[[ DATA SUPPLIED, beginning ]]

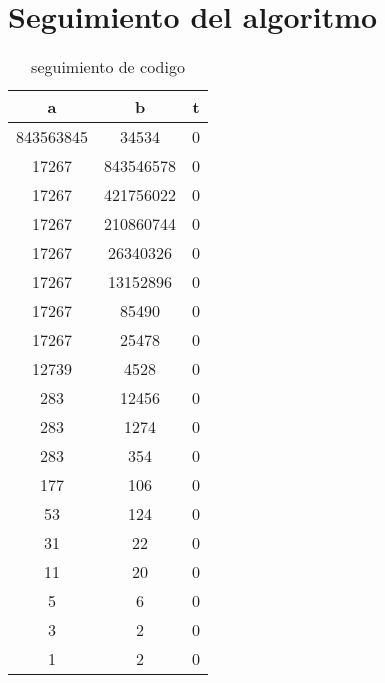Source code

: \section{Seguimiento del algoritmo}
\begin{table}[H]
\label{tablax}
\begin{center}
\begin{tabular}{|c|c|c|}
\hline 
a&b&t \\
\hline
843563845&34534&0\\\hline
17267&843546578&0\\\hline
17267&421756022&0\\\hline
17267&210860744&0\\\hline
17267&26340326&0\\\hline
17267&13152896&0\\\hline
17267&85490&0\\\hline
17267&25478&0\\\hline
12739&4528&0\\\hline
283&12456&0\\\hline
283&1274&0\\\hline
283&354&0\\\hline
177&106&0\\\hline
53&124&0\\\hline
31&22&0\\\hline
11&20&0\\\hline
5&6&0\\\hline
3&2&0\\\hline
1&2&0\\\hline
\end{tabular}
\end{center}
\caption{seguimiento de codigo}
\end{table}



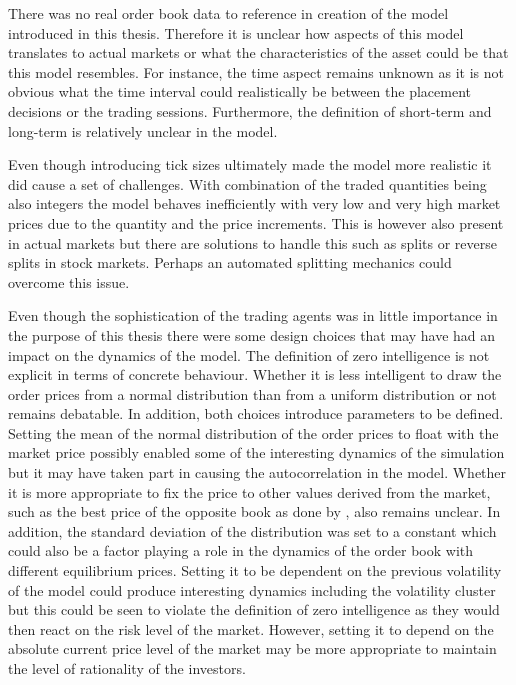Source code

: There was no real order book data to reference in creation of the model
introduced in this thesis. Therefore it is unclear how aspects of this
model translates to actual markets or what the characteristics of the 
asset could be that this model resembles. For instance, the time aspect
remains unknown as it is not obvious what the time interval could
realistically be between the placement decisions or the trading 
sessions. Furthermore, the definition of short-term and long-term is
relatively unclear in the model.

Even though introducing
tick sizes ultimately made the model more realistic it did cause a 
set of challenges. With combination of the traded quantities being
also integers the model behaves inefficiently with very low and very
high market prices due to the quantity and the price increments. This
is however also present in actual markets but there are solutions to handle
this such as splits or reverse splits in stock markets. Perhaps an
automated splitting mechanics could overcome this issue.

Even though the sophistication of the trading agents was in little
importance in the purpose of this thesis there were some design
choices that may have had an impact on the dynamics of the model.
The definition of zero intelligence is not explicit in terms of
concrete behaviour. Whether it is less intelligent to draw the
order prices from a normal distribution than from a uniform
distribution or not remains debatable. In addition, both choices
introduce parameters to be defined. Setting the mean of the
normal distribution of the order prices to float with the 
market price possibly enabled some of the interesting dynamics
of the simulation but it may have taken part in causing the
autocorrelation in the model. Whether it is more appropriate
to fix the price to other values derived from the market,
such as the best price of the opposite book as done by
\citet{Genoa01}, also remains unclear. In addition, the 
standard deviation of the distribution was set to a constant
which could also be a factor playing a role in the dynamics 
of the order book with different equilibrium prices. Setting
it to be dependent on the previous volatility of the model
could produce interesting dynamics including the volatility
cluster but this could be seen to violate the definition
of zero intelligence as they would then react on the risk level
of the market. However, setting it to depend on the absolute
current price level of the market may be more appropriate to 
maintain the level of rationality of the investors.  

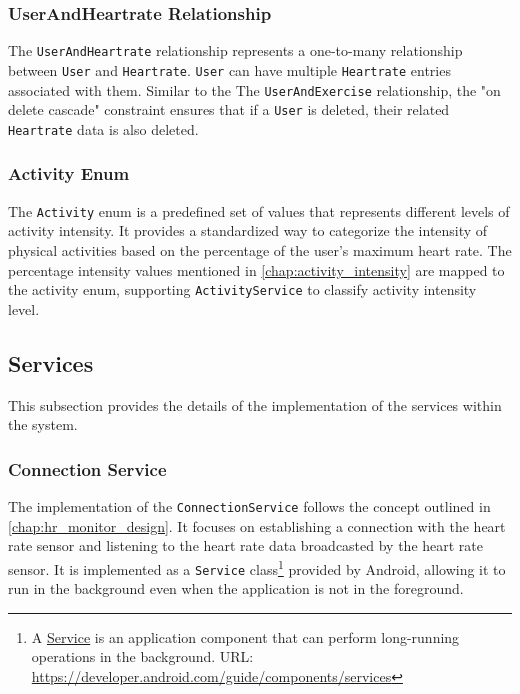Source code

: \subsubsection{UserAndHeartrate Relationship}
The \verb;UserAndHeartrate; relationship represents a one-to-many relationship between \verb;User; and \verb;Heartrate;. 
\verb;User; can have multiple \verb;Heartrate; entries associated with them. Similar to the The \verb;UserAndExercise; relationship, the "on delete cascade" constraint ensures that if a \verb;User; is deleted, their related \verb;Heartrate; data is also deleted.

\subsubsection{Activity Enum}
The \verb;Activity; enum is a predefined set of values that represents different levels of activity intensity. 
It provides a standardized way to categorize the intensity of physical activities based on the percentage of the user's maximum heart rate. 
The percentage intensity values mentioned in \autoref{chap:activity_intensity} are mapped to the activity enum, supporting \verb;ActivityService; to classify activity intensity level.


\subsection{Services}
This subsection provides the details of the implementation of the services within the system.

\subsubsection{Connection Service}
The implementation of the \verb;ConnectionService; follows the concept outlined in \autoref{chap:hr_monitor_design}. It focuses on establishing a connection with the heart rate sensor and listening to the heart rate data broadcasted by the heart rate sensor. 
It is implemented as a \verb;Service; class\footnote{A \url{Service} is an application component that can perform long-running operations in the background. URL: \url{https://developer.android.com/guide/components/services}} provided by Android, allowing it to run in the background even when the application is not in the foreground.

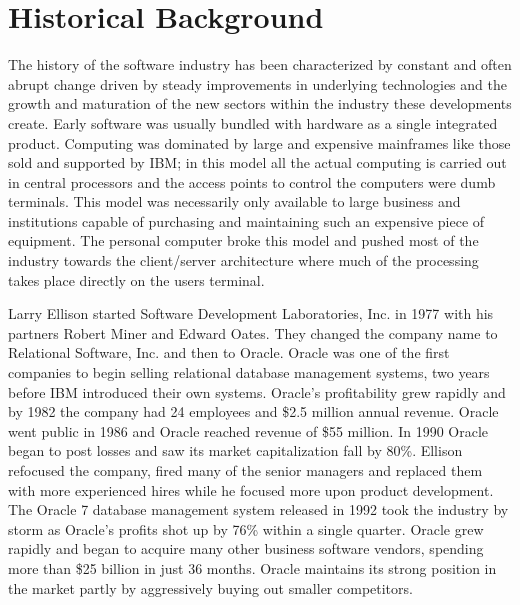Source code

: \section*{Historical Background}

The history of the software industry has been characterized by constant and often abrupt change driven by steady improvements in underlying technologies and the growth and maturation of the new sectors within the industry these developments create. Early software was usually bundled with hardware as a single integrated product.\autocite[4]{buxmann2012software} Computing was dominated by large and expensive mainframes like those sold and supported by IBM; in this model all the actual computing is carried out in central processors and the access points to control the computers were dumb terminals.\autocite[]{LargeParadigmShiftCloudComputing}
This model was necessarily only available to large business and institutions capable of purchasing and maintaining such an expensive piece of equipment.
The personal computer broke this model and pushed most of the industry towards the client/server architecture where much of the processing takes place directly on the users terminal.\autocite[]{LargeParadigmShiftCloudComputing}


Larry Ellison started Software Development Laboratories, Inc. in 1977 with his partners Robert Miner and Edward Oates.\autocite[113]{finkle2012larry}
They changed the company name to Relational Software, Inc. and then to Oracle.\autocite[113]{finkle2012larry}
Oracle was one of the first companies to begin selling relational database management systems, two years before IBM introduced their own systems.\autocite[113]{finkle2012larry}
Oracle's profitability grew rapidly and by 1982 the company had 24 employees and \$2.5 million annual revenue.\autocite[113]{finkle2012larry}
Oracle went public in 1986 and Oracle reached revenue of \$55 million.\autocite[113]{finkle2012larry}
In 1990 Oracle began to post losses and saw its market capitalization fall by 80\%.\autocite[113]{finkle2012larry}
Ellison refocused the company, fired many of the senior managers and replaced them with more experienced hires while he focused more upon product development.\autocite[113]{finkle2012larry}
The Oracle 7 database management system released in 1992 took the industry by storm as Oracle's profits shot up by 76\% within a single quarter.\autocite[114]{finkle2012larry}
Oracle grew rapidly and began to acquire many other business software vendors, spending more than \$25 billion in just 36 months.\autocite[114]{finkle2012larry}
Oracle maintains its strong position in the market partly by aggressively buying out smaller competitors.\autocite[]{finkle2012larry}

[[ DATA SUPPLIED, end ]]

- [YOUR INSTRUCTIONS]: Output exactly the lines above, beginning at the one with "17267&210860744&0\\\hline" and stopping after the one with "sessions. Furthermore, the". Pictures are to be omitted.

- [PROBLEM SOLUTION]:
17267&210860744&0\\\hline
17267&26340326&0\\\hline
17267&13152896&0\\\hline
17267&85490&0\\\hline
17267&25478&0\\\hline
12739&4528&0\\\hline
283&12456&0\\\hline
283&1274&0\\\hline
283&354&0\\\hline
177&106&0\\\hline
53&124&0\\\hline
31&22&0\\\hline
11&20&0\\\hline
5&6&0\\\hline
3&2&0\\\hline
1&2&0\\\hline
\end{tabular}
\end{center}
\caption{seguimiento de codigo}
\end{table}



Source code

: There was no real order book data to reference in creation of the model
introduced in this thesis. Therefore it is unclear how aspects of this
model translates to actual markets or what the characteristics of the 
asset could be that this model resembles. For instance, the time aspect
remains unknown as it is not obvious what the time interval could
realistically be between the placement decisions or the trading 
sessions. Furthermore, the definition of short-term and long-term is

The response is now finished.